Of course, it must be acknowledged that City are not alone and Sydney FC will be marking their seventh appearance on the continental stage in the weeks ahead.
But expectations are decidedly lower for the Sky Blues given they marked their departure for a Vietnamese hub by collapsing to a late defeat against Adelaide United that potentially dealt a mortal blow to their ALM finals hopes. And that's before considering they share a group with Korean powers Jeonbuk Motors and Japanese heavyweights Yokohama F. Marinos.
City, by contrast, have been drawn in a group featuring second-tier Korean side Jeonnam Dragons, who qualified by virtue of their 2021 Korean FA Cup triumph; Thai side BG Pathum United; and Philippine club United City. All games taking place in a Thai hub, travel will also be removed as a factor.

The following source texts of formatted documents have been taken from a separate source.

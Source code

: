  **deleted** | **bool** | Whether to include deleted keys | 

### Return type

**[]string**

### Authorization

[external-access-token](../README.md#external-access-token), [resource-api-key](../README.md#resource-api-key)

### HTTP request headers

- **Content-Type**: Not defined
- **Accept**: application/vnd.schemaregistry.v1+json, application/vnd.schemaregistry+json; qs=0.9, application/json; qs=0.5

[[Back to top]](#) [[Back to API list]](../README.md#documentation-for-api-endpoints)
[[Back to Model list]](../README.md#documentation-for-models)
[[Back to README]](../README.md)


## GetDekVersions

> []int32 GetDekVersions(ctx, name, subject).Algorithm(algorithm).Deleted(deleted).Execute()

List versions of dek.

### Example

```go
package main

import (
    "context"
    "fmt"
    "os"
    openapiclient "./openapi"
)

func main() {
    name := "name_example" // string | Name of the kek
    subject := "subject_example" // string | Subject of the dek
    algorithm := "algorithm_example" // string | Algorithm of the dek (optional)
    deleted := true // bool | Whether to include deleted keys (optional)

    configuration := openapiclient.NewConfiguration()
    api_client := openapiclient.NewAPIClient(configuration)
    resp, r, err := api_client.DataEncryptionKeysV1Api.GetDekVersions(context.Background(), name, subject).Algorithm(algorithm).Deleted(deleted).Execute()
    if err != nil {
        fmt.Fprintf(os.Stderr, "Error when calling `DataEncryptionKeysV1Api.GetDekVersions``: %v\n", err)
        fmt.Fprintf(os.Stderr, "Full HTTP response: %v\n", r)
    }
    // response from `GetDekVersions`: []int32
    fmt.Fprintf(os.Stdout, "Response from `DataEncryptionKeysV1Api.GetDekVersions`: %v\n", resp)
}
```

It's a group from which Kisnorbo's side will be expected to progress.
Kisnorbo is seen as a rising star in Australian coaching, due to the rapid success he has experienced at City since taking over from mentor Erick Mombaerts ahead of the 2020-21 season, and the ACL represents an important test of his credentials.

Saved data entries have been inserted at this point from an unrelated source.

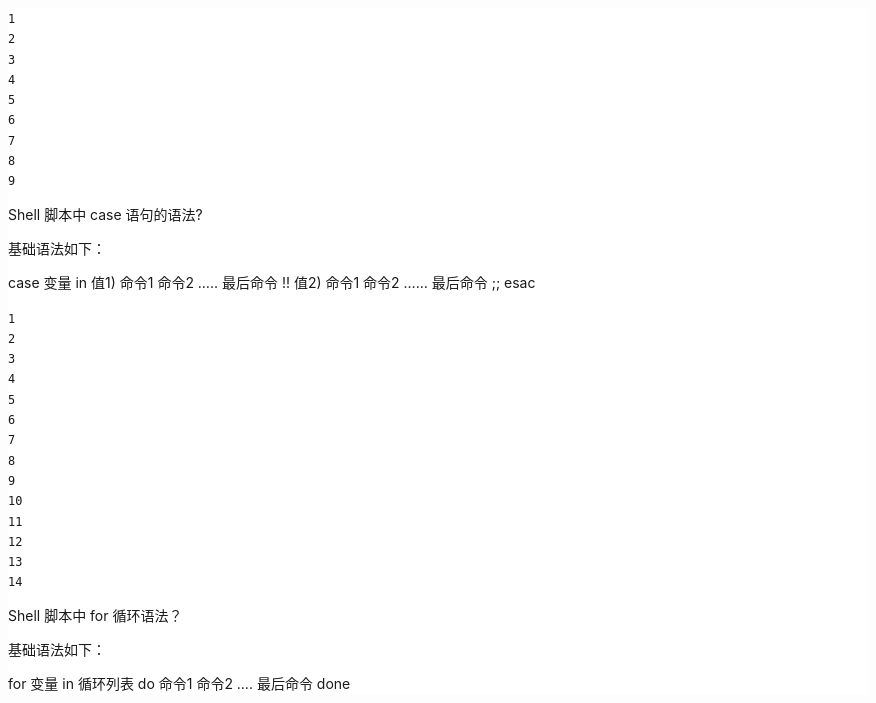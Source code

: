     1
    2
    3
    4
    5
    6
    7
    8
    9

Shell 脚本中 case 语句的语法?

基础语法如下：

case 变量 in
值1)
命令1
命令2
…..
最后命令
!!
值2)
命令1
命令2
……
最后命令
;;
esac

    1
    2
    3
    4
    5
    6
    7
    8
    9
    10
    11
    12
    13
    14

Shell 脚本中 for 循环语法？

基础语法如下：

for 变量 in 循环列表
do
命令1
命令2
….
最后命令
done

Having been fastidiously developed within City's internal structure -- first serving as a youth coach, then a women's coach, then a men's assistant, and finally as the senior men's coach -- the ACL arguably represents the 41-year-old's first major foray into the "unknown".

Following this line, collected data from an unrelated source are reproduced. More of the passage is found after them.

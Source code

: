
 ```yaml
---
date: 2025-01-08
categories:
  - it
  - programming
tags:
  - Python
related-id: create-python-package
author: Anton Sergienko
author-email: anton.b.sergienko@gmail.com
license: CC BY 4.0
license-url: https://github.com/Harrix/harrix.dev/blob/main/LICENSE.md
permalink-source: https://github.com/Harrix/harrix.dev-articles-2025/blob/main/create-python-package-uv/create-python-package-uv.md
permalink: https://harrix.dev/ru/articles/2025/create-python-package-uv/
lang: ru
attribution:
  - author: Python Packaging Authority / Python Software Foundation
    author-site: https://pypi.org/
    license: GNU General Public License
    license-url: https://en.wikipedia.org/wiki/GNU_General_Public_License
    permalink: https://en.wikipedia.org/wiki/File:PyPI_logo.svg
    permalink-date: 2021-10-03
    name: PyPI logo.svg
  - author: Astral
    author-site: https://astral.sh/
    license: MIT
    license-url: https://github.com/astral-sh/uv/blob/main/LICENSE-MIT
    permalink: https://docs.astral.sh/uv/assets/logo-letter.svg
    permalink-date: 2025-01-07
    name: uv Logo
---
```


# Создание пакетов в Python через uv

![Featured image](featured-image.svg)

Since taking over a side coming off the back of an ALM grand final loss -- and one with the financial muscle to maintain its squad and even add players in the face of COVID headwinds -- Kisnorbo has coached against non-ALM opposition in competitive fixtures only twice: Semi-professional South Melbourne and Hume City in the 2021 FFA Cup.
The coming ACL group stage and, City hope, knockout stages, therefore represent the first time that Kisnorbo and his side will face the unknown. It will be a test of his and his side's adaptability against unfamiliar opposition and styles, both between fixtures and in-game. They will be forced to react to sides that aren't defined by ALM's patterns and habits of play, and whose approach has been shaped by a decidedly different environment than Australia's.
And certainly, there are gaps in City's armour that can be exploited.
On Saturday, City were outplayed and outfoxed by Melbourne Victory and their coach Tony Popovic -- the man who guided Western Sydney to the 2014 ACL crown -- on the way to a 3-0 Melbourne Derby defeat.
Kisnorbo has frequently dismissed goals his side conceded as "lapses" in concentration, but City have been vulnerable at times this season against teams sitting back, giving them the ball and striking in transition. Kisnorbo has also proven reticent to turn to his bench, adjust his formation, or rotate his squad.
Then there is the weight of internal and external expectations. Kisnorbo is notorious for declaring he pays little heed to anything other than the next game, but his squad is only human.
Having been so dominant across the past one-and-a-half seasons -- shedding their label as choke artists -- City's performance in this year's ACL shapes as being indicative not just of their own quality but also the league's.
Conversations surrounding the standing of the ALM often bypass its Asian counterparts for European points of comparison -- frequently zeroing in on where a side would fit in the English pyramid. This is despite there being a ready-made reality check in the form of the league's most successful side, Sydney FC's dynasty of the late 2010s, progressing beyond the ACL group stage only once in four attempts and winning just two games in their past three outings.
Now, as ALM's new dynasty-elect, the onus is on City to pick up the mantle.
Are they a good side? One that can stand among Asia's best? Or just a good A-Leagues side?
If they can't put in a good showing in Asia, what does that say of the quality of the league they have run roughshod over for the past year-and-a-half?